Data excerpts

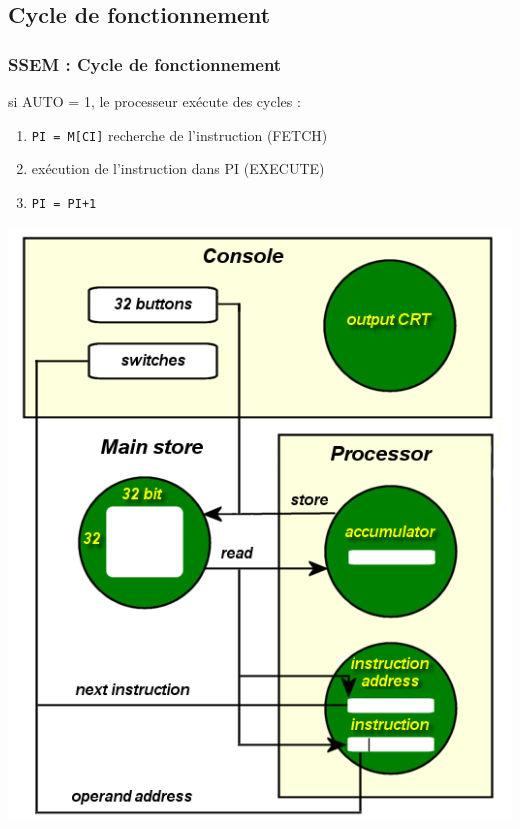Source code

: \documentclass{beamer}
\begin{document}
\subsection{Cycle de fonctionnement}
\begin{frame}
\frametitle{SSEM : Cycle de fonctionnement} 

\begin{multicols}{2}
si AUTO = 1, le processeur exécute des cycles :
\begin{enumerate}
\item \texttt{PI = M[CI]} recherche de l'instruction (\alert{FETCH})
\item exécution de l'instruction dans PI (\alert{EXECUTE})
\item \texttt{PI = PI+1}
\end{enumerate}
\begin{center}
\includegraphics[width=\linewidth]{Historique/BabyArchitecture.png}
\end{center}
\end{multicols}
\end{frame}
\end{document}

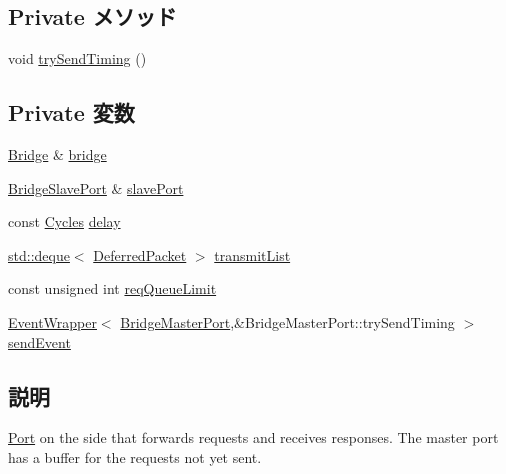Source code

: \subsection*{Private メソッド}
\begin{DoxyCompactItemize}
\item 
void \hyperlink{classBridge_1_1BridgeMasterPort_a391c414b53eb45782e37bc539608e477}{trySendTiming} ()
\end{DoxyCompactItemize}
\subsection*{Private 変数}
\begin{DoxyCompactItemize}
\item 
\hyperlink{classBridge_1_1Bridge}{Bridge} \& \hyperlink{classBridge_1_1BridgeMasterPort_a6d3b24e49ac986064571195ab9905136}{bridge}
\item 
\hyperlink{classBridge_1_1BridgeSlavePort}{BridgeSlavePort} \& \hyperlink{classBridge_1_1BridgeMasterPort_a1e08ec2f17b79c544fef06a37d6b4ba3}{slavePort}
\item 
const \hyperlink{classCycles}{Cycles} \hyperlink{classBridge_1_1BridgeMasterPort_a153dd7cdfa9816427cbbe84dce923c8d}{delay}
\item 
\hyperlink{classstd_1_1deque}{std::deque}$<$ \hyperlink{classBridge_1_1DeferredPacket}{DeferredPacket} $>$ \hyperlink{classBridge_1_1BridgeMasterPort_a640fbfa2436c06d6f64608f76261e6e5}{transmitList}
\item 
const unsigned int \hyperlink{classBridge_1_1BridgeMasterPort_abe7df187a5de0c89447640be0c8d6f87}{reqQueueLimit}
\item 
\hyperlink{classEventWrapper}{EventWrapper}$<$ \hyperlink{classBridge_1_1BridgeMasterPort}{BridgeMasterPort},\&BridgeMasterPort::trySendTiming $>$ \hyperlink{classBridge_1_1BridgeMasterPort_ac65e9e742d994553fd80b8b38c2bd5dd}{sendEvent}
\end{DoxyCompactItemize}


\subsection{説明}
\hyperlink{classPort}{Port} on the side that forwards requests and receives responses. The master port has a buffer for the requests not yet sent. 

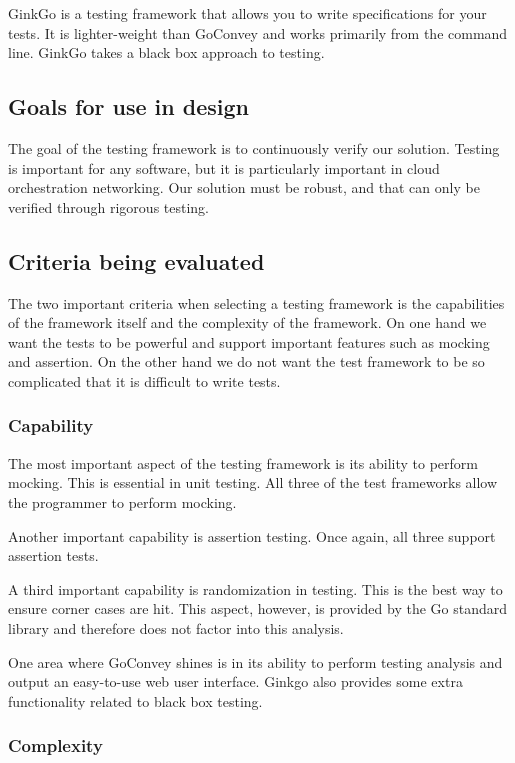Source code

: \documentclass[10pt,letterpaper,onecolumn,draftclsnofoot]{IEEEtran}
\begin{document}
GinkGo is a testing framework that allows you to write specifications for your
tests. It is lighter-weight than GoConvey and works primarily from the command
line. GinkGo takes a black box approach to testing.

\subsection{Goals for use in design}

The goal of the testing framework is to continuously verify our solution.
Testing is important for any software, but it is particularly important in cloud
orchestration networking. Our solution must be robust, and that can only be
verified through rigorous testing.

\subsection{Criteria being evaluated}

The two important criteria when selecting a testing framework is the
capabilities of the framework itself and the complexity of the framework. On one
hand we want the tests to be powerful and support important features such as
mocking and assertion. On the other hand we do not want the test framework to be
so complicated that it is difficult to write tests.

\subsubsection{Capability}

The most important aspect of the testing framework is its ability to perform
mocking. This is essential in unit testing. All three of the test frameworks
allow the programmer to perform mocking.

Another important capability is assertion testing. Once again, all three support
assertion tests.

A third important capability is randomization in testing. This is the best way
to ensure corner cases are hit. This aspect, however, is provided by the Go
standard library and therefore does not factor into this analysis.

One area where GoConvey shines is in its ability to perform testing analysis and
output an easy-to-use web user interface. Ginkgo also provides some extra
functionality related to black box testing.

\subsubsection{Complexity}
\end{document}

* **Exercise prompt**
Taking the entries above, print exactly the lines starting at the line with "hand we want" and ending at the line with "to ensure corner", both included.

* **Written response**
hand we want the tests to be powerful and support important features such as
mocking and assertion. On the other hand we do not want the test framework to be
so complicated that it is difficult to write tests.

\subsubsection{Capability}

The most important aspect of the testing framework is its ability to perform
mocking. This is essential in unit testing. All three of the test frameworks
allow the programmer to perform mocking.

Another important capability is assertion testing. Once again, all three support
assertion tests.

A third important capability is randomization in testing. This is the best way
to ensure corner cases are hit. This aspect, however, is provided by the Go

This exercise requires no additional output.